= Indigenous peoples and the UN-REDD Program in Panama =

Me Agency

Following a series of disputes regarding the participation of indigenous peoples in the Panama UN-REDD National Programme, the National Coordinating Body of the Indigenous Peoples of Panama (COONAPIP) announced their withdrawal from the climate change mitigation program on February 25, 2013. COONAPIP, which brings together the country's seven indigenous peoples and their 12 traditional indigenous representative structures, cited a failure to ensure guarantees of respect for indigenous rights and the full and effective participation of indigenous peoples, and a breach of agreements made during the process of the program's approval. In March 2013, the Panama UN-REDD National Programme was suspended pending the results of an independent investigation and evaluation. The dispute was highlighted as an important development in the broader context of global policy efforts to implement initiatives to Reduce Emissions from Deforestation and Degradation (REDD+), which were at the time grappling with issues around the participation of indigenous peoples and forest communities in related initiatives, including the implementation of Free, Prior and Informed Consent. Preliminary results of an independent investigation and evaluation commissioned by the UN-REDD Programme were published, as well as a study of the conflict by a Central American non-governmental research center.

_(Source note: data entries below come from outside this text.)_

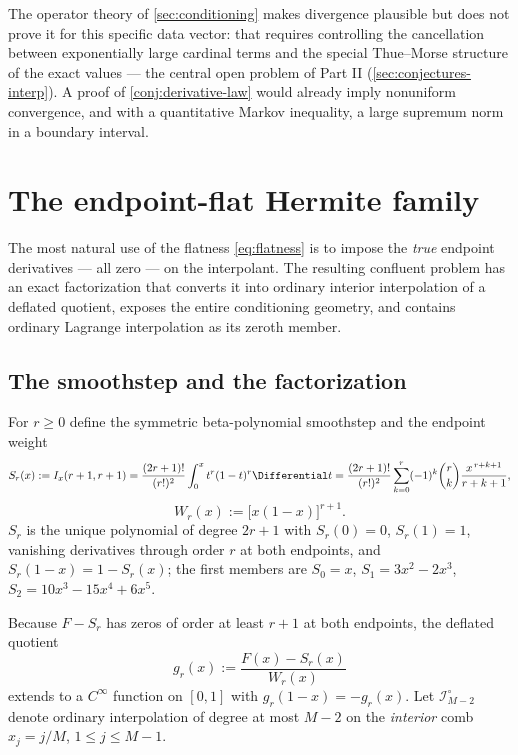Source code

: \documentclass[11pt,oneside]{article}
\numberwithin{equation}{section}
\theoremstyle{definition}
\theoremstyle{remark}
\newcommand{\Lag}{\mathcal I}
\begin{document}
The operator theory of \cref{sec:conditioning} makes divergence
plausible but does not prove it for this specific data vector: that
requires controlling the cancellation between exponentially large
cardinal terms and the special Thue--Morse structure of the exact
values --- the central open problem of Part II
(\cref{sec:conjectures-interp}).  A proof of
\cref{conj:derivative-law} would already imply nonuniform convergence,
and with a quantitative Markov inequality, a large supremum norm in a
boundary interval.

\section{The endpoint-flat Hermite family}
\label{sec:endpoint-flat}

The most natural use of the flatness \eqref{eq:flatness} is to impose
the \emph{true} endpoint derivatives --- all zero --- on the
interpolant.  The resulting confluent problem has an exact
factorization that converts it into ordinary interior interpolation of
a deflated quotient, exposes the entire conditioning geometry, and
contains ordinary Lagrange interpolation as its zeroth member.

\subsection{The smoothstep and the factorization}

For $r\ge0$ define the symmetric beta-polynomial smoothstep and the
endpoint weight
\begin{equation}
 S_r(x):=I_x(r+1,r+1)
 =\frac{(2r+1)!}{(r!)^{2}}\int_0^{x}t^{r}(1-t)^{r}\Differential t
 =\frac{(2r+1)!}{(r!)^{2}}
 \sum_{k=0}^{r}(-1)^{k}\binom rk\frac{x^{\,r+k+1}}{r+k+1},
 \label{eq:smoothstep}
\end{equation}
\begin{equation}
 W_r(x):=\bigl[x(1-x)\bigr]^{r+1}.
 \label{eq:Wr}
\end{equation}
$S_r$ is the unique polynomial of degree $2r+1$ with
$S_r(0)=0$, $S_r(1)=1$, vanishing derivatives through order $r$ at
both endpoints, and $S_r(1-x)=1-S_r(x)$; the first members are
$S_0=x$, $S_1=3x^2-2x^3$, $S_2=10x^3-15x^4+6x^5$.

Because $F-S_r$ has zeros of order at least $r+1$ at both endpoints,
the deflated quotient
\begin{equation}
 g_r(x):=\frac{F(x)-S_r(x)}{W_r(x)}
 \label{eq:def-g}
\end{equation}
extends to a $C^\infty$ function on $[0,1]$ with
$g_r(1-x)=-g_r(x)$.  Let $\Lag^{\circ}_{M-2}$ denote ordinary
interpolation of degree at most $M-2$ on the \emph{interior} comb
$x_j=j/M$, $1\le j\le M-1$.
\end{document}
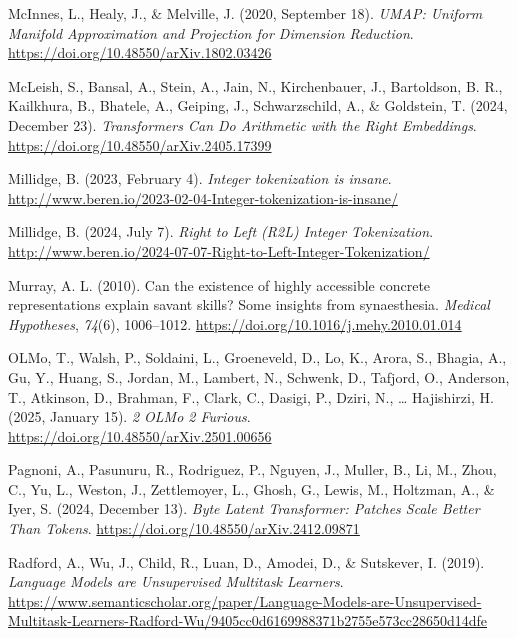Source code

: \documentclass[
  a4paper, twoside, 10pt, titlepage]{book}
\newlength{\cslhangindent}
\newenvironment{CSLReferences}[2] %
 {\begin{list}{}{%
  \setlength{\itemindent}{0pt}
  \setlength{\leftmargin}{0pt}
  \setlength{\parsep}{0pt}
  \ifodd #1
   \setlength{\leftmargin}{\cslhangindent}
   \setlength{\itemindent}{-1\cslhangindent}
  \fi
  \setlength{\itemsep}{#2\baselineskip}}}
 {\end{list}}
\begin{document}
\begin{CSLReferences}{1}{0}
McInnes, L., Healy, J., \& Melville, J. (2020, September 18).
\emph{{UMAP}: {Uniform Manifold Approximation} and {Projection} for
{Dimension Reduction}}. \url{https://doi.org/10.48550/arXiv.1802.03426}

McLeish, S., Bansal, A., Stein, A., Jain, N., Kirchenbauer, J.,
Bartoldson, B. R., Kailkhura, B., Bhatele, A., Geiping, J.,
Schwarzschild, A., \& Goldstein, T. (2024, December 23).
\emph{Transformers {Can Do Arithmetic} with the {Right Embeddings}}.
\url{https://doi.org/10.48550/arXiv.2405.17399}

Millidge, B. (2023, February 4). \emph{Integer tokenization is insane}.
\url{http://www.beren.io/2023-02-04-Integer-tokenization-is-insane/}

Millidge, B. (2024, July 7). \emph{Right to {Left} ({R2L}) {Integer
Tokenization}}.
\url{http://www.beren.io/2024-07-07-Right-to-Left-Integer-Tokenization/}

Murray, A. L. (2010). Can the existence of highly accessible concrete
representations explain savant skills? {Some} insights from
synaesthesia. \emph{Medical Hypotheses}, \emph{74}(6), 1006--1012.
\url{https://doi.org/10.1016/j.mehy.2010.01.014}

OLMo, T., Walsh, P., Soldaini, L., Groeneveld, D., Lo, K., Arora, S.,
Bhagia, A., Gu, Y., Huang, S., Jordan, M., Lambert, N., Schwenk, D.,
Tafjord, O., Anderson, T., Atkinson, D., Brahman, F., Clark, C., Dasigi,
P., Dziri, N., \ldots{} Hajishirzi, H. (2025, January 15). \emph{2
{OLMo} 2 {Furious}}. \url{https://doi.org/10.48550/arXiv.2501.00656}

Pagnoni, A., Pasunuru, R., Rodriguez, P., Nguyen, J., Muller, B., Li,
M., Zhou, C., Yu, L., Weston, J., Zettlemoyer, L., Ghosh, G., Lewis, M.,
Holtzman, A., \& Iyer, S. (2024, December 13). \emph{Byte {Latent
Transformer}: {Patches Scale Better Than Tokens}}.
\url{https://doi.org/10.48550/arXiv.2412.09871}

Radford, A., Wu, J., Child, R., Luan, D., Amodei, D., \& Sutskever, I.
(2019). \emph{Language {Models} are {Unsupervised Multitask Learners}}.
\url{https://www.semanticscholar.org/paper/Language-Models-are-Unsupervised-Multitask-Learners-Radford-Wu/9405cc0d6169988371b2755e573cc28650d14dfe}


\end{CSLReferences}
\end{document}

In December 2013, the Panama UN-REDD National Programme was reopened following an agreement between the Panama Government, through its National Environmental Authority (ANAM), and indigenous peoples, through the National Coordinating Entity of Indigenous Peoples in Panama (COONAPIP). This was realized through extensive consultations between ANAM and COONAPIP to resolve issues and develop an Environmental Agenda between indigenous peoples and the ANAM, which includes a revised result framework of the UN-REDD National Joint Programme of Panama. The General Assembly of COONAPIP, which took place on 29 November 2013 in Playa Muerto, in the Darien province of Panama, approved the Environmental Agenda jointly developed between ANAM and COONAPIP.

On the reopening of the National Programme in Panama, Candido Mezua, President of COONAPIP said, "We feel satisfied that the process followed with ANAM will help us to correct issues, and COONAPIP is going to engage again in the Programme." He added, "It is time to trust again".

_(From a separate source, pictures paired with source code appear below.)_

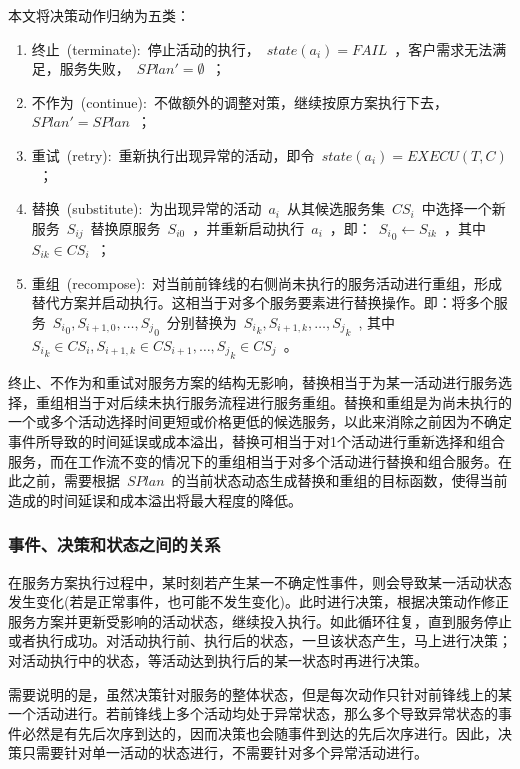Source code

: 本文将决策动作归纳为五类：
\begin{enumerate}
\item 终止~(terminate):~停止活动的执行，~$state(a_i)=FAIL$~，客户需求无法满足，服务失败，~$SPlan'=\emptyset $~；
\item 不作为~(continue):~不做额外的调整对策，继续按原方案执行下去，~$SPlan'=SPlan$~；
\item 重试~(retry):~重新执行出现异常的活动，即令~$state(a_i)=EXECU(T, C)$~；
\item 替换~(substitute):~为出现异常的活动~$a_i$~从其候选服务集~$CS_i$~中选择一个新服务~$S_{ij}$~替换原服务~$S_{i0}$~，并重新启动执行~$a_i$~，即：~${S_i}_0 \leftarrow {S_{ik}}$~，其中~${S_{ik}} \in C{S_i}$~；
\item 重组~(recompose):~对当前前锋线的右侧尚未执行的服务活动进行重组，形成替代方案并启动执行。这相当于对多个服务要素进行替换操作。即：将多个服务~${S_i}_0,{S_{i + 1,0}}, \ldots ,{S_j}_0$~分别替换为~${S_i}_k,{S_{i + 1,k}}, \ldots ,{S_j}_k$~, 其中~${S_i}_k \in C{S_i},{S_{i + 1,k}} \in C{S_{i + 1}}, \ldots ,{S_j}_k \in C{S_j}$~。
\end{enumerate}

终止、不作为和重试对服务方案的结构无影响，替换相当于为某一活动进行服务选择，重组相当于对后续未执行服务流程进行服务重组。替换和重组是为尚未执行的一个或多个活动选择时间更短或价格更低的候选服务，以此来消除之前因为不确定事件所导致的时间延误或成本溢出，替换可相当于对1个活动进行重新选择和组合服务，而在工作流不变的情况下的重组相当于对多个活动进行替换和组合服务。在此之前，需要根据~$SPlan$~的当前状态动态生成替换和重组的目标函数，使得当前造成的时间延误和成本溢出将最大程度的降低。

\subsubsection{事件、决策和状态之间的关系}

在服务方案执行过程中，某时刻若产生某一不确定性事件，则会导致某一活动状态发生变化(若是正常事件，也可能不发生变化)。此时进行决策，根据决策动作修正服务方案并更新受影响的活动状态，继续投入执行。如此循环往复，直到服务停止或者执行成功。对活动执行前、执行后的状态，一旦该状态产生，马上进行决策；对活动执行中的状态，等活动达到执行后的某一状态时再进行决策。

需要说明的是，虽然决策针对服务的整体状态，但是每次动作只针对前锋线上的某一个活动进行。若前锋线上多个活动均处于异常状态，那么多个导致异常状态的事件必然是有先后次序到达的，因而决策也会随事件到达的先后次序进行。因此，决策只需要针对单一活动的状态进行，不需要针对多个异常活动进行。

Mezua emphasized that REDD+ had to be conducted with full respect for the rights of indigenous peoples, asking for the support of UN agencies to ensure that rights such as free, prior and informed consent (FPIC) are respected and appropriate grievance mechanisms are made available for indigenous peoples. He further underscored the complexities and nuances of REDD+ and offered COONAPIP's contribution to national REDD+ efforts.

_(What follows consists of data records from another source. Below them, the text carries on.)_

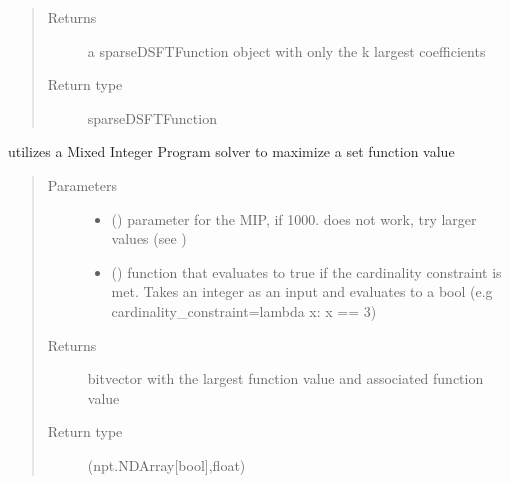 \documentclass[letterpaper,10pt,english]{sphinxmanual}
\begin{document}
\begin{fulllineitems}
\begin{fulllineitems}
\begin{quote}
\begin{description}
\item[{Returns}] \leavevmode
\sphinxAtStartPar
a sparseDSFTFunction object with only the k largest coefficients

\item[{Return type}] \leavevmode
\sphinxAtStartPar
sparseDSFTFunction

\end{description}\end{quote}

\end{fulllineitems}


\begin{fulllineitems}
\label{\detokenize{setFTs:setFTs.setfunctions.SparseDSFTFunction.maximize_MIP}}
\sphinxAtStartPar
utilizes a Mixed Integer Program solver to maximize  a set function value
\begin{quote}\begin{description}
\item[{Parameters}] \leavevmode\begin{itemize}
\item {} 
\sphinxAtStartPar
{} () \textendash{} parameter for the MIP, if 1000. does not work, try larger values (see )

\item {} 
\sphinxAtStartPar
{} () \textendash{} function that evaluates to true if the cardinality constraint is met. Takes an integer as an input and evaluates to a bool (e.g cardinality\_constraint=lambda x: x == 3)

\end{itemize}

\item[{Returns}] \leavevmode
\sphinxAtStartPar
bitvector with the largest function value and associated function value

\item[{Return type}] \leavevmode
\sphinxAtStartPar
(npt.NDArray{[}bool{]},float)


\end{description}
\end{quote}
\end{fulllineitems}
\end{fulllineitems}
\end{document}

In December 2013, the UN-REDD Programme Policy Board congratulated Panama on its progress towards resolving the differences with the National Coordinating Body of Indigenous Peoples in Panama (COONAPIP) and announced the approval of a no-cost extension of Panama's National UN-REDD Programme until June 2015. The extension was approved together with a review of the new results framework of the Programme and with the full agreement of COONAPIP, who co-presented on a panel with the Government of Panama's National Environment Authority (ANAM) at the Eleventh Meeting of the UN-REDD Programme Policy Board, which took place from 9–10 December 2013 in Geneva.

The UN-REDD Programme Policy Board, composed of representatives of partner countries, indigenous peoples and civil society, donor countries and UN agencies, was deeply appreciative of the progress made in Panama and of the joint efforts of COONAPIP, ANAM and the UN-REDD Programme to resolve the conflict. Members noted that the experiences in Panama provided valuable lessons for other REDD+ countries and highlighted the importance of strong stakeholder engagement processes.